Xiaohao Sun*, Hanxiao Jiang*, Manolis Savva, Angel Xuan Chang
This repository contains the implementation of OPDFormer based methods for the new proposed OPDMulti task and corresponding dataset. The code is based on Detectron2 and OPD. And the OPDFormer models were built on Mask2Former.

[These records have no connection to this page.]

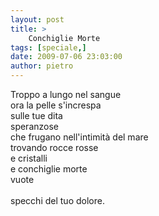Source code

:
 ```yaml
---
layout: post
title: >
    Conchiglie Morte
tags: [speciale,]
date: 2009-07-06 23:03:00
author: pietro
---
```

Troppo a lungo nel sangue<br/>ora la pelle s'increspa<br/>sulle tue dita<br/>speranzose<br/>che frugano nell'intimità del mare<br/>trovando rocce rosse<br/>e cristalli<br/>e conchiglie morte<br/>vuote<br/><br/>specchi del tuo dolore.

The implementation has been tested on Ubuntu 20.04, with Python 3.7, PyTorch 1.10.1, CUDA 11.1.1 and CUDNN 8.2.0.
Clone the repository
git clone git@github.com:3dlg-hcvc/OPDMulti.git
Setup python environment to train the model
conda create -n opdmulti python=3.7
conda activate opdmulti
pip install -r requirements.txt
cd opdformer/mask2former/modeling/pixel_decoder/ops python setup.py build install
## Dataset
Download our [OPDMulti](https://docs.google.com/forms/d/e/1FAIpQLSeG1Jafcy9P_OFBJ8WffYt6WJsJszXPqKIgQz0tGTYYuhm4SA/viewform?vc=0&c=0&w=1&flr=0) dataset (7.2G) and extract it inside `./dataset/` folder. Make sure the data is in [this](https://github.com/3dlg-hcvc/OPDMulti/blob/master/data/README.md#downloaded-data-organization) format. You can follow [these](https://github.com/3dlg-hcvc/OPDMulti/blob/master/data/README.md#data-processing-procedure) steps if you want to convert your data to OPDMulti dataset. To try our model on OPDSynth and OPDReal datasets, download the data from [OPD](https://github.com/3dlg-hcvc/OPD#dataset) repository.
## Training
To train from the scratch, you can use the below commands. The output will include evaluation results on the val set.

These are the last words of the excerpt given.